» **DATA FOR THIS EXERCISE**

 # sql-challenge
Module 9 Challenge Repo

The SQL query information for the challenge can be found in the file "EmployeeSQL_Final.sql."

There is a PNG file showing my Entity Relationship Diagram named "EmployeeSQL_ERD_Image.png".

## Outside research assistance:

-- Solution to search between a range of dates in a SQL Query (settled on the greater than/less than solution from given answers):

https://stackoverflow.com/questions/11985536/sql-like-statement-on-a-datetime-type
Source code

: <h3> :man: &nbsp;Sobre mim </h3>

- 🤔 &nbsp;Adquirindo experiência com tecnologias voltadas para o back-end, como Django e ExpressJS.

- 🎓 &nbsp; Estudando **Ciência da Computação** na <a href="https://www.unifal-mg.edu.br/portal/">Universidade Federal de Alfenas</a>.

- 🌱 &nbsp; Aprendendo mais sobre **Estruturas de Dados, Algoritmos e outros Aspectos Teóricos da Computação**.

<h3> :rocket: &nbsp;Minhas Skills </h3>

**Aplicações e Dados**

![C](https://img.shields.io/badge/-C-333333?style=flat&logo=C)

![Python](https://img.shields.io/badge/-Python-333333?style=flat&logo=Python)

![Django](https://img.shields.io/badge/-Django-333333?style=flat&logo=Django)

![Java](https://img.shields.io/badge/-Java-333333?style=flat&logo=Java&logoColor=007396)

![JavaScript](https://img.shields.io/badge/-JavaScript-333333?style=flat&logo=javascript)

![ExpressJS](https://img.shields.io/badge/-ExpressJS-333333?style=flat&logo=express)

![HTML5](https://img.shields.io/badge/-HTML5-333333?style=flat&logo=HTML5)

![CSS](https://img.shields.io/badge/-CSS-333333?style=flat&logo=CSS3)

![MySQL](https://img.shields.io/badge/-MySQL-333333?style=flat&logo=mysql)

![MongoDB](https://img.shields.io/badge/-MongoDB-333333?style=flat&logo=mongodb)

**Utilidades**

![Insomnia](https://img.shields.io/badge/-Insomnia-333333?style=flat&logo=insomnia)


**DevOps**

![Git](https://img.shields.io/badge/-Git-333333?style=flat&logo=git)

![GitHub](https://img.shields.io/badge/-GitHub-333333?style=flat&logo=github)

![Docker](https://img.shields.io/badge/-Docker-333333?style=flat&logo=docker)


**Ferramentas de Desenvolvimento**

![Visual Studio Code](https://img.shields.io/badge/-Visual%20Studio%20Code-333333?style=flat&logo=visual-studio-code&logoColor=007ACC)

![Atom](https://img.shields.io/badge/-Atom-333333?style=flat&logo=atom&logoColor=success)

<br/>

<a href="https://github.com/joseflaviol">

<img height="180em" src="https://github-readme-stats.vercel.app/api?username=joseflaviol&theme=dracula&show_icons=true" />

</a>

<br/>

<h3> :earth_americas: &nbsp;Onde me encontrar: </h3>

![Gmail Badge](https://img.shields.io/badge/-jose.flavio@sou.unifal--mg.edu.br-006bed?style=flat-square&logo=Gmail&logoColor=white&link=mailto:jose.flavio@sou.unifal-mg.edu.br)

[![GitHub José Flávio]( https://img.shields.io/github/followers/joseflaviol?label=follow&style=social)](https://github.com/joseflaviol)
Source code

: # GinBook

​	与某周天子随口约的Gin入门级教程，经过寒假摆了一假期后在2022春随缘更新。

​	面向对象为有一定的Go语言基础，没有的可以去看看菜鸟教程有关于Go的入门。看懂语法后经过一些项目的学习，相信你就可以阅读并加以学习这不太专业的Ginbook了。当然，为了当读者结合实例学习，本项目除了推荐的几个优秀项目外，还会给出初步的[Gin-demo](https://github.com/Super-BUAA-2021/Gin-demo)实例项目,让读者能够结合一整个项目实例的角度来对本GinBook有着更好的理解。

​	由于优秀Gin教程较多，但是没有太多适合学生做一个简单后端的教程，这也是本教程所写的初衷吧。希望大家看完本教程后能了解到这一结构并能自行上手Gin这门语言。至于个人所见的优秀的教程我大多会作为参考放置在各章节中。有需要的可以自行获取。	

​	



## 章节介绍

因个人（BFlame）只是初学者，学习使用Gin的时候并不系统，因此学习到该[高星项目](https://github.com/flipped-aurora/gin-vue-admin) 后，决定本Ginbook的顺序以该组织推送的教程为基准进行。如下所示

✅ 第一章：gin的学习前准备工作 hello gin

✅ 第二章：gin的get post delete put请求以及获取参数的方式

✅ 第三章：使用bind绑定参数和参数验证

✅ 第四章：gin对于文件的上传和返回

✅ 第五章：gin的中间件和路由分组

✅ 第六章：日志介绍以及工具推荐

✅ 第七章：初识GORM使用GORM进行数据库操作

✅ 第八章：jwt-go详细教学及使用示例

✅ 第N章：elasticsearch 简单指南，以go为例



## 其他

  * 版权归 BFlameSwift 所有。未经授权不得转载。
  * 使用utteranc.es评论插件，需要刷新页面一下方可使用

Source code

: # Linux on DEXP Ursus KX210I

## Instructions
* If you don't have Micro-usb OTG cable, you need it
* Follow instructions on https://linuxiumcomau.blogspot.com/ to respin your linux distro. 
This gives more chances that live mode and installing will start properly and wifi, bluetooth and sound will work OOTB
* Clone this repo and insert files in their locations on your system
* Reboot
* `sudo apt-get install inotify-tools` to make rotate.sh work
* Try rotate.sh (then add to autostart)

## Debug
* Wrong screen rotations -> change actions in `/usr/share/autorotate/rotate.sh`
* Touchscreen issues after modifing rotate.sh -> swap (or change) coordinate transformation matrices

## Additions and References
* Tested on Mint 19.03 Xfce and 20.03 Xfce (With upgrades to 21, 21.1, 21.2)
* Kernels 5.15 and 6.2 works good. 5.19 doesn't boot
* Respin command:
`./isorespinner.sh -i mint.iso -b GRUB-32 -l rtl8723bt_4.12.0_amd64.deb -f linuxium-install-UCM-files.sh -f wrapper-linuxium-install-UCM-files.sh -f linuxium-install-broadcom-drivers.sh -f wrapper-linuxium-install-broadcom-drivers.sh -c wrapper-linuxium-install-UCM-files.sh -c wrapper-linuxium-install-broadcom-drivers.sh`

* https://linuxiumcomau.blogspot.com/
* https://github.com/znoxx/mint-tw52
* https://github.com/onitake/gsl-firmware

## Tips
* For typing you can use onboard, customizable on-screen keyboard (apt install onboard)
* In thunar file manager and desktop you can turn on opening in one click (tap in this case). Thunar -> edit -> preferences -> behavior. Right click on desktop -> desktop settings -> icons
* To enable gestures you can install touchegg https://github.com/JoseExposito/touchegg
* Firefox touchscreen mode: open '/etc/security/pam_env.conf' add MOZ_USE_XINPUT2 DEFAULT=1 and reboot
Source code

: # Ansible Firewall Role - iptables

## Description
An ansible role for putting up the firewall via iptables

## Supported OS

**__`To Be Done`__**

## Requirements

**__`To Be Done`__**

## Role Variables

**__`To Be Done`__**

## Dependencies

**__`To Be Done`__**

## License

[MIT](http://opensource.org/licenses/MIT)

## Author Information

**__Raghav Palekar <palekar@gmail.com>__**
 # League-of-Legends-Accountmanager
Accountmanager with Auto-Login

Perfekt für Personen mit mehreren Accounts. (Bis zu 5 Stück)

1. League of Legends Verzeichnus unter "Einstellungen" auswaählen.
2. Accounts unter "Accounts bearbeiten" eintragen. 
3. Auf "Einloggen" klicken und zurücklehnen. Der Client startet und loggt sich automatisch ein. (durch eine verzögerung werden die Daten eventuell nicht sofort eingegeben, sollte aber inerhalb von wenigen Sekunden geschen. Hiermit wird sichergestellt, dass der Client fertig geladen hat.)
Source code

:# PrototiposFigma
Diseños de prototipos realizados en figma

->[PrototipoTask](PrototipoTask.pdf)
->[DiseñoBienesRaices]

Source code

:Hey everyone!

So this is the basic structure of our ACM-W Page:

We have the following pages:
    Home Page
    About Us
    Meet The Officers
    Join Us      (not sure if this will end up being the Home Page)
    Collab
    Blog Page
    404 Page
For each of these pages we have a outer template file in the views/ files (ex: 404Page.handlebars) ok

» **ACTIVITY**
From the listing above, collect each line in which the string "have" appears.

» **EXERCISE OUTPUT**
* If you don't have Micro-usb OTG cable, you need it
We have the following pages:
For each of these pages we have a outer template file in the views/ files (ex: 404Page.handlebars) ok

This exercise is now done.